» Activity: Output only the lines below from the one containing "It will look" to the one containing "or just use text, it should detect it fine.", exactly as written, both ends kept.

» Data extracts:

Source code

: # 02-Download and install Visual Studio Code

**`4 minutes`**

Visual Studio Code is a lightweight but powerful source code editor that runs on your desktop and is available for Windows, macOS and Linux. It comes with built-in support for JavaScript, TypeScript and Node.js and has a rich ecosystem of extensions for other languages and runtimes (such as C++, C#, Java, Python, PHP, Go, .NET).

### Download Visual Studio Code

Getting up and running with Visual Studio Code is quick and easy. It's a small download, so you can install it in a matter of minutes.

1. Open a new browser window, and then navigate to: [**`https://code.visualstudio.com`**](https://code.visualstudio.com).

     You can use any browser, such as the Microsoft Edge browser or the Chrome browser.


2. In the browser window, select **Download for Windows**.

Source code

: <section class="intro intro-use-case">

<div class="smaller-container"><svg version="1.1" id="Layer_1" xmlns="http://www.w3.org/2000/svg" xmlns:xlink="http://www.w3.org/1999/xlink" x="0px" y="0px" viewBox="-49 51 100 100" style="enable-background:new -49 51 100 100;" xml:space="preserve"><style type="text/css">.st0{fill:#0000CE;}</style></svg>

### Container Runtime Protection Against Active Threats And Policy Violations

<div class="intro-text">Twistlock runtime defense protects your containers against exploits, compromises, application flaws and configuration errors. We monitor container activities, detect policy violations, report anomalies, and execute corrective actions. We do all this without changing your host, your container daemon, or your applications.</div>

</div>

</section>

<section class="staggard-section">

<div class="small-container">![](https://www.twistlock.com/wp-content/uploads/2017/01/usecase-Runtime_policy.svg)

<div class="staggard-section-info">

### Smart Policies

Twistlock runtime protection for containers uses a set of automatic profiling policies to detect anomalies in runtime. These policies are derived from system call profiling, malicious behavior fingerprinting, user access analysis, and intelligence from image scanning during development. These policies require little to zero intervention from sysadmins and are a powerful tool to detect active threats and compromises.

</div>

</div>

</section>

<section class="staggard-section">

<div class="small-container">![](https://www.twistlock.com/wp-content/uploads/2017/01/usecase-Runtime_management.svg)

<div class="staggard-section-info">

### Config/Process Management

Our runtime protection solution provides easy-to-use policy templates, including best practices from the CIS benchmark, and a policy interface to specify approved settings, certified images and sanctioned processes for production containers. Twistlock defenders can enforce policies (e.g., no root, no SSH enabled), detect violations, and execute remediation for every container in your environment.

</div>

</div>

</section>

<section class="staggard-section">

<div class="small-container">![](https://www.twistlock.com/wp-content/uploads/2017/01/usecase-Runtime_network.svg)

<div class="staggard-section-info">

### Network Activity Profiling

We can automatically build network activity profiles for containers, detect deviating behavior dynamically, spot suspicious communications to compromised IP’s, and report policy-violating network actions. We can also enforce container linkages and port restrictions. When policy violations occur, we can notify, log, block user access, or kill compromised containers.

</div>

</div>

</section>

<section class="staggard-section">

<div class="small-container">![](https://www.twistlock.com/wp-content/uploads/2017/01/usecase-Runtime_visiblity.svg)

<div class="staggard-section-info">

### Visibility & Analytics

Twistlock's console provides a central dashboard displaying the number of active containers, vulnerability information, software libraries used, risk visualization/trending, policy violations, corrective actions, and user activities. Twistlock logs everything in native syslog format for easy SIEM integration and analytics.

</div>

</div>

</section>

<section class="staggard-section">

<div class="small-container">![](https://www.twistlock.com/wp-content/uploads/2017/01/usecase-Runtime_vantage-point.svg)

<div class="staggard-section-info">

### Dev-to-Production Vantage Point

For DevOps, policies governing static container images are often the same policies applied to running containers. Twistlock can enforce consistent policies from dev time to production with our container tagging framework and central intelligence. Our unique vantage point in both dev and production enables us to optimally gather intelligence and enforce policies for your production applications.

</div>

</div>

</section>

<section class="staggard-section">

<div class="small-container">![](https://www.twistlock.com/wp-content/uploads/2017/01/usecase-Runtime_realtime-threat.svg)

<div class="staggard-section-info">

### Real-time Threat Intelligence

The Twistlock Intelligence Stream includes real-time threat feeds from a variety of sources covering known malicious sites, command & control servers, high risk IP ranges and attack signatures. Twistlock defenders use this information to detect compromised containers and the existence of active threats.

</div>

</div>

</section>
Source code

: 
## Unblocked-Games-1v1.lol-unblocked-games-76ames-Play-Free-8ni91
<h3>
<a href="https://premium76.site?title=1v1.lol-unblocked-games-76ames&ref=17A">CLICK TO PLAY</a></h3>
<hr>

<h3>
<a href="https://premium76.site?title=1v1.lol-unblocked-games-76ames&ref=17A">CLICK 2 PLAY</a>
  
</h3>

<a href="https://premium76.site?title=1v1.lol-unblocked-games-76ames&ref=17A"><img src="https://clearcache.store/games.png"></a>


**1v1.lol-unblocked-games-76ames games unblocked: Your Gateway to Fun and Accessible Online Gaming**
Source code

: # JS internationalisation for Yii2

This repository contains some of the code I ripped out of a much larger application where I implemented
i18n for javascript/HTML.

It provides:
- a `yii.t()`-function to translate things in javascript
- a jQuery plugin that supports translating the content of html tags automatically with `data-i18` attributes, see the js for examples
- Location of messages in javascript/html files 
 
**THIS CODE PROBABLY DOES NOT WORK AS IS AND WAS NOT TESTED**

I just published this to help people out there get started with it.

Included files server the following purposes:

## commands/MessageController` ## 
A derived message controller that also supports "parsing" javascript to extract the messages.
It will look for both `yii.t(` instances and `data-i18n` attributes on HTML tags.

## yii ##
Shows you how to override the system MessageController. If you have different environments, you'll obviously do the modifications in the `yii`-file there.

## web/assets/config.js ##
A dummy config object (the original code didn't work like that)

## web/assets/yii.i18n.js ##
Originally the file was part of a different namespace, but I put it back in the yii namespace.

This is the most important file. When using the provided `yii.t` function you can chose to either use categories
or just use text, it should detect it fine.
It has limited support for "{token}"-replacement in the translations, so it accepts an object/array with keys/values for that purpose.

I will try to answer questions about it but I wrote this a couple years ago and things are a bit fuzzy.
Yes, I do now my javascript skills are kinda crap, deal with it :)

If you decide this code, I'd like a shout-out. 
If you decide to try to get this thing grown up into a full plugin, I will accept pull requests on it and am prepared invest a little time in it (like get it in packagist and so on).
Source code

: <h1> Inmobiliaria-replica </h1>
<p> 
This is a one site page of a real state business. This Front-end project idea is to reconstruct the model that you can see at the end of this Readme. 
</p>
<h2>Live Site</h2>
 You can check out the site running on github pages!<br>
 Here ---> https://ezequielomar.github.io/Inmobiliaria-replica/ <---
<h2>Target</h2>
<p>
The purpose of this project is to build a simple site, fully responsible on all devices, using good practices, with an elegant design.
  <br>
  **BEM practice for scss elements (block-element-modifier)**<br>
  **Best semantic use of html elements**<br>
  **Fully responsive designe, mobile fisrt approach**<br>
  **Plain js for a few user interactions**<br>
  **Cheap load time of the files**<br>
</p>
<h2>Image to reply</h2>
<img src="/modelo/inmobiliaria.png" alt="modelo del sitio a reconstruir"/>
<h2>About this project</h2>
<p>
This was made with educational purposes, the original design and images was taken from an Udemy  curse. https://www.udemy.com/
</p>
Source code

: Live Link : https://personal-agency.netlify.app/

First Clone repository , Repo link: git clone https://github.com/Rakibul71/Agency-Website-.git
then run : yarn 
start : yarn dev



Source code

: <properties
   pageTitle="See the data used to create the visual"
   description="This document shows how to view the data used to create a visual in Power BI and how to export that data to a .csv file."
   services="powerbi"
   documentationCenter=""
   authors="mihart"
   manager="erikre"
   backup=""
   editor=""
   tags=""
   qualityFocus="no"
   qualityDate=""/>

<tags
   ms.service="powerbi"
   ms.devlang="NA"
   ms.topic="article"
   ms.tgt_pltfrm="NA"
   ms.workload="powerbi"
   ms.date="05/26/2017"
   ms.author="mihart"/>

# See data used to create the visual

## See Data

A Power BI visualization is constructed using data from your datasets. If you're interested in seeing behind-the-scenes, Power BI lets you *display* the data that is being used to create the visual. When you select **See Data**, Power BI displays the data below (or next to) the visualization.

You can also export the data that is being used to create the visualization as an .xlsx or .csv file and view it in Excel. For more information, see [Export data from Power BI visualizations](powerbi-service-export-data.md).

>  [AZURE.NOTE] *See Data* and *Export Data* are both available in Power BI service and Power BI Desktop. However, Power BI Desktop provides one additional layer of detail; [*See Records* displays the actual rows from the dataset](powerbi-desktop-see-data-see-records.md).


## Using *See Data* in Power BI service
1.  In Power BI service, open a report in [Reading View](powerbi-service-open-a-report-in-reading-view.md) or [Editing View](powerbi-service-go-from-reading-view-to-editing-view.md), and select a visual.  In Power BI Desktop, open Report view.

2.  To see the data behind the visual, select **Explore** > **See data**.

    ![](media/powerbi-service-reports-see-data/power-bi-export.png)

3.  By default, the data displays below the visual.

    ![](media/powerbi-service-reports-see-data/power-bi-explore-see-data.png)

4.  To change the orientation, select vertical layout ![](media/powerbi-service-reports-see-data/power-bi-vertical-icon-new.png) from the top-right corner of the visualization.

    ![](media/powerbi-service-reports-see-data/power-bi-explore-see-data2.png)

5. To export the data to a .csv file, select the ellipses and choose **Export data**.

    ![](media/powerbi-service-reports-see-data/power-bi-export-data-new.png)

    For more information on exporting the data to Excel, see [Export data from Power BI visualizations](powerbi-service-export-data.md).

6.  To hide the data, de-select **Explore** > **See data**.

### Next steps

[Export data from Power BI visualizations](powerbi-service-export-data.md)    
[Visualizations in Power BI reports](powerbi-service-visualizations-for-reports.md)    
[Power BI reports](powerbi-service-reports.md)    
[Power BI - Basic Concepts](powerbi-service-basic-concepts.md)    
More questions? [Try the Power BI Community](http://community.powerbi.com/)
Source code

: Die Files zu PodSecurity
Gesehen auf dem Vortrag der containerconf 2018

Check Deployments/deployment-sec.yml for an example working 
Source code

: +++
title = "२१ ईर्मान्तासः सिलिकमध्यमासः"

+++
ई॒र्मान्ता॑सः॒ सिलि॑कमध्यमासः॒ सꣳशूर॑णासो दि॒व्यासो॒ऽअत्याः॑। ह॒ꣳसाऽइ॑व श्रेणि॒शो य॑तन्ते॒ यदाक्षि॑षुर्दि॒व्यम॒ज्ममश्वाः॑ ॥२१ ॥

» Task result:
It will look for both `yii.t(` instances and `data-i18n` attributes on HTML tags.

## yii ##
Shows you how to override the system MessageController. If you have different environments, you'll obviously do the modifications in the `yii`-file there.

## web/assets/config.js ##
A dummy config object (the original code didn't work like that)

## web/assets/yii.i18n.js ##
Originally the file was part of a different namespace, but I put it back in the yii namespace.

This is the most important file. When using the provided `yii.t` function you can chose to either use categories
or just use text, it should detect it fine.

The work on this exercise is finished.